Тео послал мне примирительную улыбку, и я в ответ продемонстрировала ему свою благодарность. За спинами Колина и Марты, и над головой тети Анны мы с Тео обменялись безмолвными посланиями.
— Мы допросим слуг, — распорядилась бабушка, — и предпримем тщательные поиски кольца. Я не потерплю и незначительного воровства в моей семье.
«А какое воровство вы потерпите?» — подумала я с сарказмом, но придержала язык.
Взмахом руки она отпустила нас. Вся сцена была устроена исключительно ради того, чтобы унизить меня. От этого я пришла в ярость, хотя и не подала виду. Я билась за свои права и за оправдание моего отца. Один из этих людей прочел мое письмо Эдварду и потом уничтожил его. Один из этих людей не желал, чтобы я получила помощь. Я собиралась продолжать борьбу за воспоминания о прошлом, и эти мелкие сцены с угрозами и обвинениями не пугали меня, а лишь подстегивали к действию.
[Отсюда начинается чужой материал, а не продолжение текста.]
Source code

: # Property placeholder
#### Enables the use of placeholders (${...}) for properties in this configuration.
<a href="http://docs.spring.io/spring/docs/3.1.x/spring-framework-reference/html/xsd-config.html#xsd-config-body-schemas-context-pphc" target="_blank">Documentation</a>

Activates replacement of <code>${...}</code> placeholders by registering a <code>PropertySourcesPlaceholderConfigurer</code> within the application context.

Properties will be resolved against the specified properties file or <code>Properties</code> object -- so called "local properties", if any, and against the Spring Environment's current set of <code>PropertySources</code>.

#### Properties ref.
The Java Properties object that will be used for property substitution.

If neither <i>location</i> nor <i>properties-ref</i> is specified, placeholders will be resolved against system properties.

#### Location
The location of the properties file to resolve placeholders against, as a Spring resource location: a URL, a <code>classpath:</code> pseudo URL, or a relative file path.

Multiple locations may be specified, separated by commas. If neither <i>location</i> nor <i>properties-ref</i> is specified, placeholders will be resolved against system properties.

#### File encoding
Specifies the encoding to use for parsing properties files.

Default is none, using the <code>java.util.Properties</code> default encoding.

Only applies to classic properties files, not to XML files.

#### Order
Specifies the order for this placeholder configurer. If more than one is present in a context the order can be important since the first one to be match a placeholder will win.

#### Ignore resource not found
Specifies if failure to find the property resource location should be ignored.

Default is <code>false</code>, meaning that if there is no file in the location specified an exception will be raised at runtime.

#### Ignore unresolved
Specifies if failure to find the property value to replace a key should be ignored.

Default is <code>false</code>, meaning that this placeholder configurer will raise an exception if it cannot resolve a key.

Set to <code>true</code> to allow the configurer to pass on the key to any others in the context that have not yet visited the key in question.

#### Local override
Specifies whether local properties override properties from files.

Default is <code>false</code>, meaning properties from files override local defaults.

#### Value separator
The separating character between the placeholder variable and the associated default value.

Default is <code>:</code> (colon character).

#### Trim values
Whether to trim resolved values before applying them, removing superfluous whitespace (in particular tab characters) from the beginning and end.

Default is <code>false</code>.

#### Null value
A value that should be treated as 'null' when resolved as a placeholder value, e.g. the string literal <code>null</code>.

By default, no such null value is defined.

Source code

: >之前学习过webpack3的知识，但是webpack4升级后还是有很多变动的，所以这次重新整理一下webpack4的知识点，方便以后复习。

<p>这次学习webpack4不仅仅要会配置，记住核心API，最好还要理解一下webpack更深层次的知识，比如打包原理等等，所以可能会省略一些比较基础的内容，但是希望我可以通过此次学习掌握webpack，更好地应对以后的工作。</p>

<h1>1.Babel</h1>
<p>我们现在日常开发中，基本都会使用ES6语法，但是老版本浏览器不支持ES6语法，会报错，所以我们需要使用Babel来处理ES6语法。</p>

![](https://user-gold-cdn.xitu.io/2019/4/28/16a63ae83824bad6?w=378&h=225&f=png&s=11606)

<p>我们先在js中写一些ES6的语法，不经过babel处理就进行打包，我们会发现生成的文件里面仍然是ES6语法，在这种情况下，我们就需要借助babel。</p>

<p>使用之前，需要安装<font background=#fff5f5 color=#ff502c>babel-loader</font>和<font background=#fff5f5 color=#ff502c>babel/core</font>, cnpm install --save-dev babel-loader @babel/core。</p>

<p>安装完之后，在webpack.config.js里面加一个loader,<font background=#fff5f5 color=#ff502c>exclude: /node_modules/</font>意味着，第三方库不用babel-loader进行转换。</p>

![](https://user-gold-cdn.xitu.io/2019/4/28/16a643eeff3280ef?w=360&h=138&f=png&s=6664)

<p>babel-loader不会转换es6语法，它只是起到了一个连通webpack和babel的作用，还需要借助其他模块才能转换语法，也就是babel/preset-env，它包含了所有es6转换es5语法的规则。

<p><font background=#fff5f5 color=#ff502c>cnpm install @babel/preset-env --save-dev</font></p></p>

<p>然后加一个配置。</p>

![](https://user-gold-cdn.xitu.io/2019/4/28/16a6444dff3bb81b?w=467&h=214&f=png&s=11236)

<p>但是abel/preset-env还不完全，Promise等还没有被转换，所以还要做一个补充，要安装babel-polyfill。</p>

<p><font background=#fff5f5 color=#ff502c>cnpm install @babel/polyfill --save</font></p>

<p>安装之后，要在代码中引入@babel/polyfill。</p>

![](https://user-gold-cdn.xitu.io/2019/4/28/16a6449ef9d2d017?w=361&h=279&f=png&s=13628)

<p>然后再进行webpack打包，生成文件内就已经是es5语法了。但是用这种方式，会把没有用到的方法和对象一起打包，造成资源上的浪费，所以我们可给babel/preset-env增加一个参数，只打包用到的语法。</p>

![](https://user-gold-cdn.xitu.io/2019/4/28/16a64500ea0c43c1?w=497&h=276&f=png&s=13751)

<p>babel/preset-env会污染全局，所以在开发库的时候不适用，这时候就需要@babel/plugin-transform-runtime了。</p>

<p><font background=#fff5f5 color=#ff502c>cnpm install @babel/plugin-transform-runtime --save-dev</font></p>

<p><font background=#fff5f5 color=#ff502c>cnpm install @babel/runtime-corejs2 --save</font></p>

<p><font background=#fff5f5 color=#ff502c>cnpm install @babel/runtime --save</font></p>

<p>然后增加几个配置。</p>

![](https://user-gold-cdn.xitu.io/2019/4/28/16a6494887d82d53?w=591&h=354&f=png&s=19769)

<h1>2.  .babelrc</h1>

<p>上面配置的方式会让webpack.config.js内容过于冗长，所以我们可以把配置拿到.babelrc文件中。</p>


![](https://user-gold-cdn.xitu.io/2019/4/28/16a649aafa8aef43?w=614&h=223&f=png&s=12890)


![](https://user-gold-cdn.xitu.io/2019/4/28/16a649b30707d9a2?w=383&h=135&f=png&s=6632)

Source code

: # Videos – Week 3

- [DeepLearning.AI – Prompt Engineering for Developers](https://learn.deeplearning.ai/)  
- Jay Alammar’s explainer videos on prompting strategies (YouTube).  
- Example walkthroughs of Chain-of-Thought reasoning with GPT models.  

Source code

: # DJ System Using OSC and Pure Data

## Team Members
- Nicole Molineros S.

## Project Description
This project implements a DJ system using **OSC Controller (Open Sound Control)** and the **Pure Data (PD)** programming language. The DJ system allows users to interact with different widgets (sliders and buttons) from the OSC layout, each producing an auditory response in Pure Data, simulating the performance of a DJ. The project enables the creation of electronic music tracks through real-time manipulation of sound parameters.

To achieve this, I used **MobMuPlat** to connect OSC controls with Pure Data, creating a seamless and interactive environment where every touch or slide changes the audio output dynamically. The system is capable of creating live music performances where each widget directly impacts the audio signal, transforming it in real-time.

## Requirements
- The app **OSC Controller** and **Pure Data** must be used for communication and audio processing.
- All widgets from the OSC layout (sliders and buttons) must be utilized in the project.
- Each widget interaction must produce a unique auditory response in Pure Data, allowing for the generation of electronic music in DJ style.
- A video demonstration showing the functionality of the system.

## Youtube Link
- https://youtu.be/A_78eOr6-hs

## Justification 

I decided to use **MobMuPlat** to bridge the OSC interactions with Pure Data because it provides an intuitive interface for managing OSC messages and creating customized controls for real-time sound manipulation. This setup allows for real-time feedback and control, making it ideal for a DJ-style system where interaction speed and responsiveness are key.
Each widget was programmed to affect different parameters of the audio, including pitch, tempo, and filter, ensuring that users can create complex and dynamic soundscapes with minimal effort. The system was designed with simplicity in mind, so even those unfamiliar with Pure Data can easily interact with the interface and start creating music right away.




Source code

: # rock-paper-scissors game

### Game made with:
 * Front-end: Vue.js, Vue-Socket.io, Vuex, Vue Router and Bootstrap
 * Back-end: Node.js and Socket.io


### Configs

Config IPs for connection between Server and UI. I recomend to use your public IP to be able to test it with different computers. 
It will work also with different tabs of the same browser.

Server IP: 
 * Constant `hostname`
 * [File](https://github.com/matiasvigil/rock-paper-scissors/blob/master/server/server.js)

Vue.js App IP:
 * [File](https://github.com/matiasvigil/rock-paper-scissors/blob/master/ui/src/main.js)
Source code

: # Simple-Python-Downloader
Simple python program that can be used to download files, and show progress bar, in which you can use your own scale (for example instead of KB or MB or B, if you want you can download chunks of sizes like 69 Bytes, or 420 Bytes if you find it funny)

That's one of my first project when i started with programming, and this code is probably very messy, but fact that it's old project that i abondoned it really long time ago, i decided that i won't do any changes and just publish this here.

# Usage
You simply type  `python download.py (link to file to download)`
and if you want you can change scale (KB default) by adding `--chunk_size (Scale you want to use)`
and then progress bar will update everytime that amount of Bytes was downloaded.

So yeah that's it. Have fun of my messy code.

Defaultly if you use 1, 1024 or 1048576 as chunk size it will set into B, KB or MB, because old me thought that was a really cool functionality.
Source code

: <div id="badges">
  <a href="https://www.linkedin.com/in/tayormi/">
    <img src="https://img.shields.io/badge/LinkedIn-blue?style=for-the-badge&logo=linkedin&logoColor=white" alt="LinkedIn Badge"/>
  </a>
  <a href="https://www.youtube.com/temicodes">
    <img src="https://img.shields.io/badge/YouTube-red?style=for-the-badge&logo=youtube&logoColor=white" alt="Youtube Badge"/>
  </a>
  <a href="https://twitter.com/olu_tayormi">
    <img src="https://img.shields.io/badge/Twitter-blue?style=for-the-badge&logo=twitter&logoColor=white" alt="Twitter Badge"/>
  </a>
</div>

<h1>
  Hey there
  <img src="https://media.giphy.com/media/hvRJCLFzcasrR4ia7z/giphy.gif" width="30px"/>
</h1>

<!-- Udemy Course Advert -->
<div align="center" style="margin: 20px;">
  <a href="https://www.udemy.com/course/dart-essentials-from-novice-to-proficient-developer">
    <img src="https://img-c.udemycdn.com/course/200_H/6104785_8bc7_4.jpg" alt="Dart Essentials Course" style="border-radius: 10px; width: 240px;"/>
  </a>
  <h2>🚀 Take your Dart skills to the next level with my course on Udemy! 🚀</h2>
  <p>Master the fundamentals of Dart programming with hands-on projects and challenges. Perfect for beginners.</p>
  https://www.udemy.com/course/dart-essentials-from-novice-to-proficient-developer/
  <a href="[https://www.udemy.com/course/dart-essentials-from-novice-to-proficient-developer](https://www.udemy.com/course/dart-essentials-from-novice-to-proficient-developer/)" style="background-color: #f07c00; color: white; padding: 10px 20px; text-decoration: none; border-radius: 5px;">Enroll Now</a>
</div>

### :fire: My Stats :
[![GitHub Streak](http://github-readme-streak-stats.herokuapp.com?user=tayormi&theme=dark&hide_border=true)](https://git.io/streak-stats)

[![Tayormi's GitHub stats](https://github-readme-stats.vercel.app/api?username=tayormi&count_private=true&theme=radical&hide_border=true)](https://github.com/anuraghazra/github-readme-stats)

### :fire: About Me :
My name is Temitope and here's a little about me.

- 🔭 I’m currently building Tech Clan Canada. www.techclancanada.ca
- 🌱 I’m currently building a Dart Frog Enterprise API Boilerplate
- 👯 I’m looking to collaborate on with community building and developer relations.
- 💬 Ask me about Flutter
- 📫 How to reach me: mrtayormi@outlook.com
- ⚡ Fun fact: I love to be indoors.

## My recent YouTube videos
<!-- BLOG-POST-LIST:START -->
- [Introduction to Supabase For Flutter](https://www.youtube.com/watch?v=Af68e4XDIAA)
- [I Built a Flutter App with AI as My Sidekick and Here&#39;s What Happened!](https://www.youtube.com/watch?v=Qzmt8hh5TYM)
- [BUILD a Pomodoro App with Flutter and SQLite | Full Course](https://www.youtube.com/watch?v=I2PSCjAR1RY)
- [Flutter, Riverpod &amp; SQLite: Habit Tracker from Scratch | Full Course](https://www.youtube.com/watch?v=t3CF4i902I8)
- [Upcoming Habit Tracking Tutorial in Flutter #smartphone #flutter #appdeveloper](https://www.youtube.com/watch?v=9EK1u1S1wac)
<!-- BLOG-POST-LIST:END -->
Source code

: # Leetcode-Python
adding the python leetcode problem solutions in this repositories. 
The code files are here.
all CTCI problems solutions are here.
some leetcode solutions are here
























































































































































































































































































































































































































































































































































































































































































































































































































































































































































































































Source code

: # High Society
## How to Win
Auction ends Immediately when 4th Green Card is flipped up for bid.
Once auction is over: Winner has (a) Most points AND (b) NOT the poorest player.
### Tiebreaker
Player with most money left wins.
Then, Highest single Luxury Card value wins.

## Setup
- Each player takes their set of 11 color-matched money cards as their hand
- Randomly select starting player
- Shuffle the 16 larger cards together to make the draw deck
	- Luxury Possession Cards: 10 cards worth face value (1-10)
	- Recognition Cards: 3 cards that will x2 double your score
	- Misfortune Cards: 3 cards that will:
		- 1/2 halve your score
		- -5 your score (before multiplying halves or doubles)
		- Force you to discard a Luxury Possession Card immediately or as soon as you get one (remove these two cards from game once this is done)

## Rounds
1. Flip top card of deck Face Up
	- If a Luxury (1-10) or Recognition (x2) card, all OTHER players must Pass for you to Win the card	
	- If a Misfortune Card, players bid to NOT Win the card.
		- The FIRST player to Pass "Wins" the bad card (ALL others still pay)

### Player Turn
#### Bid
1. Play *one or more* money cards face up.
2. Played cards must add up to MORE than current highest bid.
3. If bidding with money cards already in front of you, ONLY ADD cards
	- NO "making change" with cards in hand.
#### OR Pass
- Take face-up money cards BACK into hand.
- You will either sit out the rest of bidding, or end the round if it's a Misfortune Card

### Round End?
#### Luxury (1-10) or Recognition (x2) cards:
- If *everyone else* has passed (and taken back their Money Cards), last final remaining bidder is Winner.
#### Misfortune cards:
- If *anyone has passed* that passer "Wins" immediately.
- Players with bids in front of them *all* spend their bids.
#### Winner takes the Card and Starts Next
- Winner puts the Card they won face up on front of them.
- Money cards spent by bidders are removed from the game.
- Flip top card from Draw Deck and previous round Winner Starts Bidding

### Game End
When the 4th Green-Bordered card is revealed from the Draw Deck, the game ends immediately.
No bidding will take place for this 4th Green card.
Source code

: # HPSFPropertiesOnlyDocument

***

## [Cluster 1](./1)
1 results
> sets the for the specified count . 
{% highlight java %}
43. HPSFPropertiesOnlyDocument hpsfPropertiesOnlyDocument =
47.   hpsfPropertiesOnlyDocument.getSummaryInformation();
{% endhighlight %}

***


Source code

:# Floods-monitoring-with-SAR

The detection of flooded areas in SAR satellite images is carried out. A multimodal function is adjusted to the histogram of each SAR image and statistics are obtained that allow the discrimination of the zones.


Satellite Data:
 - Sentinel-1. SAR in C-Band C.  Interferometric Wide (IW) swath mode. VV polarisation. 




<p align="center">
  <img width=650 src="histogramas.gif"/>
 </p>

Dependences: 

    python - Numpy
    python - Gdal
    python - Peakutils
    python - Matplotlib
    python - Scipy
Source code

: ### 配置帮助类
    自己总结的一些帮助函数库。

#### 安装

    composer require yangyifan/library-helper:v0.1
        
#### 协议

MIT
В коридоре я отступила в сторону, чтобы позволить тете Анне пройти. Она искоса кинула на меня взгляд, и в свете газового фонаря я увидела, каким напряженным и изможденным стало ее лицо. Должно быть, она всю ночь бодрствовала при дяде Генри, которому, как я поняла, не стало лучше, и я почувствовала немного больше снисходительности к ней. После двадцати четырех часов без сна и пищи моя тетя, должно быть, немного не в себе.
Когда мимо меня прошел Колин, я резко глянула на него, но он, казалось, этого не заметил. У меня складывалось впечатление о его особо доверительных отношениях с бабушкой, и это начинало раздражать, как будто он был не сам себе хозяин, а чванливый хлыщ, прицепившийся к юбке старухи.